O primeiro semestre de 2024 foi marcado por mudanças legislativas nas regras para o sistema penal, como o fim da saída temporária de presos, e sobre decisões da Justiça que vão afetar o encarceramento, como a descriminalização do porte de maconha decidida pelo Supremo Tribunal Federal (STF).
Em meio a discussões bastante polarizadas sobre esses temas, muitas vezes deixa-se de lado a explicação sobre quem são, afinal, as pessoas presas no Brasil.
A população carcerária em celas físicas no Brasil é de 663 mil pessoas, a grande maioria composta por homens, segundo dados da Secretaria Nacional de Políticas Penais, órgão do Ministério da Justiça.
Os homens presos são mais de 634 mil, cerca de 96% dos presos.
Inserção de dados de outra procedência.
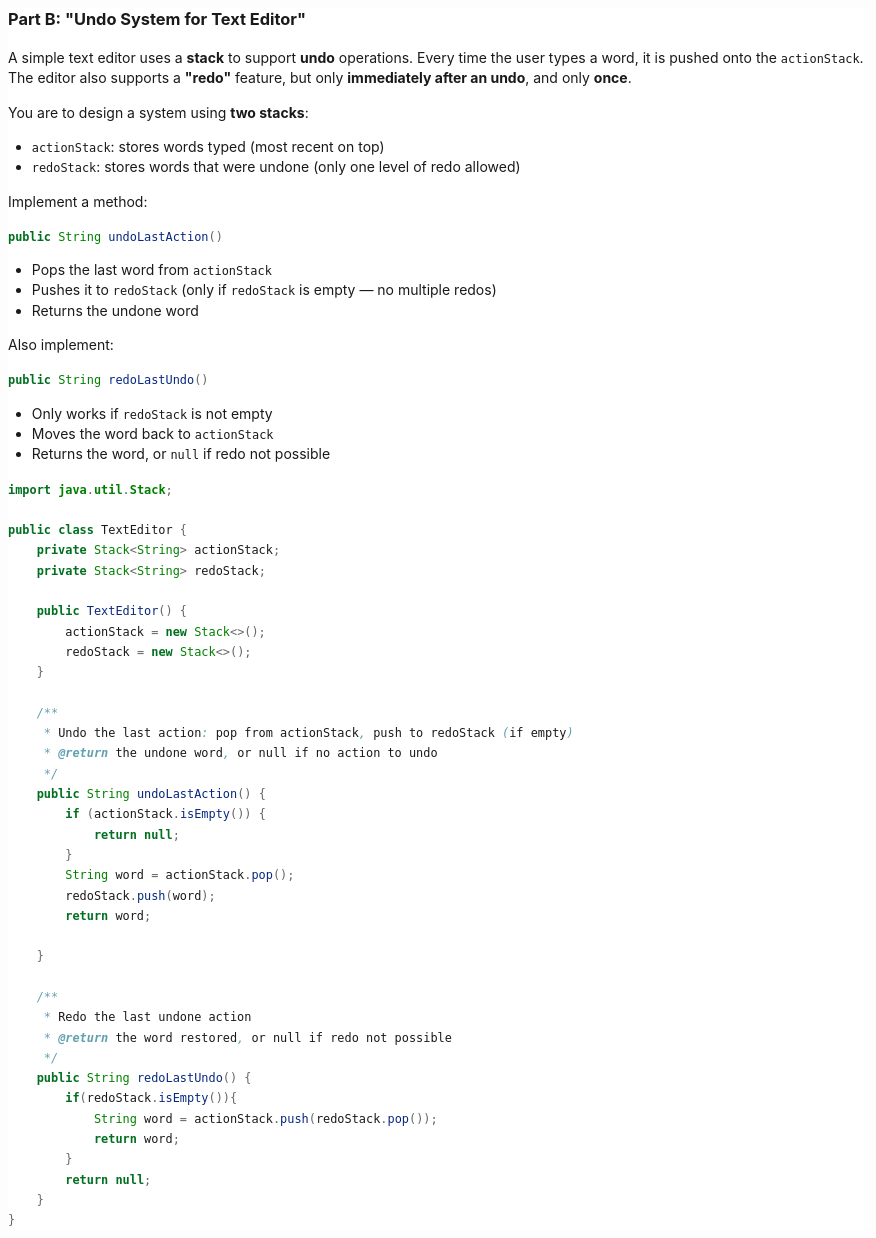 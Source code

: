 

### **Part B: "Undo System for Text Editor"**

A simple text editor uses a **stack** to support **undo** operations. Every time the user types a word, it is pushed onto the `actionStack`. The editor also supports a **"redo"** feature, but only **immediately after an undo**, and only **once**.

You are to design a system using **two stacks**:
- `actionStack`: stores words typed (most recent on top)
- `redoStack`: stores words that were undone (only one level of redo allowed)

Implement a method:
```java
public String undoLastAction()
```
- Pops the last word from `actionStack`
- Pushes it to `redoStack` (only if `redoStack` is empty — no multiple redos)
- Returns the undone word

Also implement:
```java
public String redoLastUndo()
```
- Only works if `redoStack` is not empty
- Moves the word back to `actionStack`
- Returns the word, or `null` if redo not possible


```java
import java.util.Stack;

public class TextEditor {
    private Stack<String> actionStack;
    private Stack<String> redoStack;

    public TextEditor() {
        actionStack = new Stack<>();
        redoStack = new Stack<>();
    }

    /**
     * Undo the last action: pop from actionStack, push to redoStack (if empty)
     * @return the undone word, or null if no action to undo
     */
    public String undoLastAction() {
        if (actionStack.isEmpty()) {
            return null;
        }
        String word = actionStack.pop();
        redoStack.push(word);
        return word;
        
    }

    /**
     * Redo the last undone action
     * @return the word restored, or null if redo not possible
     */
    public String redoLastUndo() {
        if(redoStack.isEmpty()){
            String word = actionStack.push(redoStack.pop());
            return word;
        }
        return null;
    }
}
```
As mulheres são os outros 4%, mais de 28 mil detentas.
Os últimos dados são do 1º semestre de 2024.
Considerando não apenas as celas físicas, mas também as pessoas em prisão domiciliar ou monitoramento eletrônico, o número de pessoas com restrição de liberdade no Brasil sobe para 888 mil.
A população carcerária brasileira é uma das maiores do mundo em números absolutos.
Apenas Estados Unidos, com 1,76 milhão de presos, e China, com 1,69 milhão, têm mais presidiários, segundo o World Prison Brief, levantamento mundial do Institute for Crime and Justice Research e da Birkbeck University de Londres.
"Nos últimos anos, no Brasil, tem havido uma política de endurecimento contra o crime em geral sem que se faça um estudo mais aprofundado das razões que levam à prática do crime", afirma Hugo Almeida, membro da Comissão de Política Penitenciária da OAB/SP e pesquisador afiliado ao IBCCrim (Instituto Brasileiro de Ciências Criminais).
"Vão se criando leis que aumentam o tempo de pena e criam mais dificuldades para que essas pessoas que estão presas saiam dessa condição", diz Almeida.
"É um alargamento da porta de entrada e um estreitamento da porta de saída das pessoas do sistema penal. E o resultado é obviamente uma inflação da população carcerária."
Um dado importante é que boa parte dessas pessoas sequer chegou a ser condenada: quase 30% das pessoas encarceradas no Brasil estão em prisão provisória — são 183 mil aguardando julgamento.
"Isso é uma violação muito grave de direitos", afirma Gabriel Sampaio, ex-membro do Conselho Nacional de Política Criminal e Penitenciária.
Pela legislação, as prisões preventivas deveriam acontecer apenas em último caso e deveriam ser avaliadas no máximo a cada três meses para evitar que pessoas inocentes fiquem presas desnecessariamente. Mas na prática isso não acontece.
"Se a pessoa é condenada, esse tempo é retirado da pena dela. Mas se a pessoa é absolvida, ninguém devolve esses meses — e às vezes anos — que ela passou encarcerada sendo inocente", diz Sampaio, que também é diretor de litigância e incidência da Conectas, entidade de defesa de direitos humanos.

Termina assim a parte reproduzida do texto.